_Work task_: In the copy, include no pictures, but reproduce every record exactly.

_Information shown_:
BEGIN
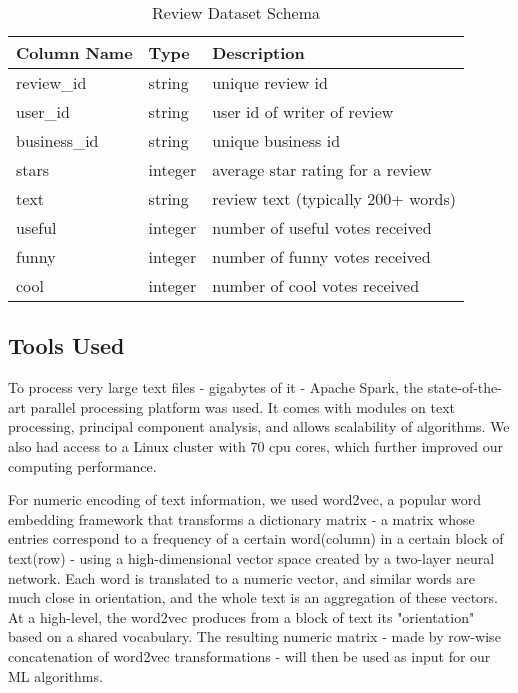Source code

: \documentclass{article}
\begin{document}
\begin{table}[h]
\centering
\begin{tabular}{l l l}
\hline
\textbf{Column Name} & \textbf{Type} & \textbf{Description}\\
\hline
review\_id & string & unique review id \\
user\_id & string & user id of writer of review\\
business\_id & string & unique business id \\
stars & integer & average star rating for a review\\
text & string & review text (typically 200+ words)\\
useful & integer & number of useful votes received\\
funny & integer & number of funny votes received\\
cool & integer & number of cool votes received\\
\hline
\end{tabular}
\caption{Review Dataset Schema}
\end{table}

\subsection{Tools Used}
To process very large text files - gigabytes of it - Apache Spark, the state-of-the-art parallel processing platform was used. It comes with modules on text processing, principal component analysis, and allows scalability of algorithms. We also had access to a Linux cluster with 70 cpu cores, which further improved our computing performance.

For numeric encoding of text information, we used word2vec, a popular word embedding framework that transforms a dictionary matrix - a matrix whose entries correspond to a frequency of a certain word(column) in a certain block of text(row) - using a high-dimensional vector space created by a two-layer neural network. Each word is translated to a numeric vector, and similar words are much close in orientation, and the whole text is an aggregation of these vectors. At a high-level, the word2vec produces from a block of text its "orientation" based on a shared vocabulary. The resulting numeric matrix - made by row-wise concatenation of word2vec transformations - will then be used as input for our ML algorithms.
\end{document}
END
_Answer below_:
Source code

: \documentclass{article}
\begin{document}
\begin{table}[h]
\centering
\begin{tabular}{l l l}
\hline
\textbf{Column Name} & \textbf{Type} & \textbf{Description}\\
\hline
review\_id & string & unique review id \\
user\_id & string & user id of writer of review\\
business\_id & string & unique business id \\
stars & integer & average star rating for a review\\
text & string & review text (typically 200+ words)\\
useful & integer & number of useful votes received\\
funny & integer & number of funny votes received\\
cool & integer & number of cool votes received\\
\hline
\end{tabular}
\caption{Review Dataset Schema}
\end{table}

\subsection{Tools Used}
To process very large text files - gigabytes of it - Apache Spark, the state-of-the-art parallel processing platform was used. It comes with modules on text processing, principal component analysis, and allows scalability of algorithms. We also had access to a Linux cluster with 70 cpu cores, which further improved our computing performance.

For numeric encoding of text information, we used word2vec, a popular word embedding framework that transforms a dictionary matrix - a matrix whose entries correspond to a frequency of a certain word(column) in a certain block of text(row) - using a high-dimensional vector space created by a two-layer neural network. Each word is translated to a numeric vector, and similar words are much close in orientation, and the whole text is an aggregation of these vectors. At a high-level, the word2vec produces from a block of text its "orientation" based on a shared vocabulary. The resulting numeric matrix - made by row-wise concatenation of word2vec transformations - will then be used as input for our ML algorithms.
\end{document}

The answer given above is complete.